YOUR GOAL -> The reply should consist of every entry, repeated exactly.

- - - - -

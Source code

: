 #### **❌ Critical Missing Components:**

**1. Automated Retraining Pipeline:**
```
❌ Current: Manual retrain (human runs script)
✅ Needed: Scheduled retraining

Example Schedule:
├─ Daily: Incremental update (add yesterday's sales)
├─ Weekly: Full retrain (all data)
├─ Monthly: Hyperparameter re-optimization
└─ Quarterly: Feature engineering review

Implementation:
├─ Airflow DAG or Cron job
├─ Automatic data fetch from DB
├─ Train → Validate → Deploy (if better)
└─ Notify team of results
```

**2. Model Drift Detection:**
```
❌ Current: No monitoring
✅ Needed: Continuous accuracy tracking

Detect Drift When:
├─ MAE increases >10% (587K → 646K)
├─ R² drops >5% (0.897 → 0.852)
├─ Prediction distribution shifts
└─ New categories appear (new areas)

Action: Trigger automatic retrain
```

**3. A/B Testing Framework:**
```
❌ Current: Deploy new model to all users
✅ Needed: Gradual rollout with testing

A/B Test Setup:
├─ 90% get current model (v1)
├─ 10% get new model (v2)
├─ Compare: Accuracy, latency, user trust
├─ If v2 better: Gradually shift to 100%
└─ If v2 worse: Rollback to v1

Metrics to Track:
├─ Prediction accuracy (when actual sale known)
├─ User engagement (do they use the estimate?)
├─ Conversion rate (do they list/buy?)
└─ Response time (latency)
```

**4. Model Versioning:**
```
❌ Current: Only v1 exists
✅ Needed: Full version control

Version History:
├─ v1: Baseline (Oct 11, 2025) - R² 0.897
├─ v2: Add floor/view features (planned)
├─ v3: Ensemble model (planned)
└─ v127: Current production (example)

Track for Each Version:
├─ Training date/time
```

- - - - -

SOLUTION TO THIS EXERCISE ->
Source code

: #### **❌ Critical Missing Components:**

**1. Automated Retraining Pipeline:**
```
❌ Current: Manual retrain (human runs script)
✅ Needed: Scheduled retraining

Example Schedule:
├─ Daily: Incremental update (add yesterday's sales)
├─ Weekly: Full retrain (all data)
├─ Monthly: Hyperparameter re-optimization
└─ Quarterly: Feature engineering review

Implementation:
├─ Airflow DAG or Cron job
├─ Automatic data fetch from DB
├─ Train → Validate → Deploy (if better)
└─ Notify team of results
```

**2. Model Drift Detection:**
```
❌ Current: No monitoring
✅ Needed: Continuous accuracy tracking

Detect Drift When:
├─ MAE increases >10% (587K → 646K)
├─ R² drops >5% (0.897 → 0.852)
├─ Prediction distribution shifts
└─ New categories appear (new areas)

Action: Trigger automatic retrain
```

**3. A/B Testing Framework:**
```
❌ Current: Deploy new model to all users
✅ Needed: Gradual rollout with testing

A/B Test Setup:
├─ 90% get current model (v1)
├─ 10% get new model (v2)
├─ Compare: Accuracy, latency, user trust
├─ If v2 better: Gradually shift to 100%
└─ If v2 worse: Rollback to v1

Metrics to Track:
├─ Prediction accuracy (when actual sale known)
├─ User engagement (do they use the estimate?)
├─ Conversion rate (do they list/buy?)
└─ Response time (latency)
```

**4. Model Versioning:**
```
❌ Current: Only v1 exists
✅ Needed: Full version control

Version History:
├─ v1: Baseline (Oct 11, 2025) - R² 0.897
├─ v2: Add floor/view features (planned)
├─ v3: Ensemble model (planned)
└─ v127: Current production (example)

Track for Each Version:
├─ Training date/time
```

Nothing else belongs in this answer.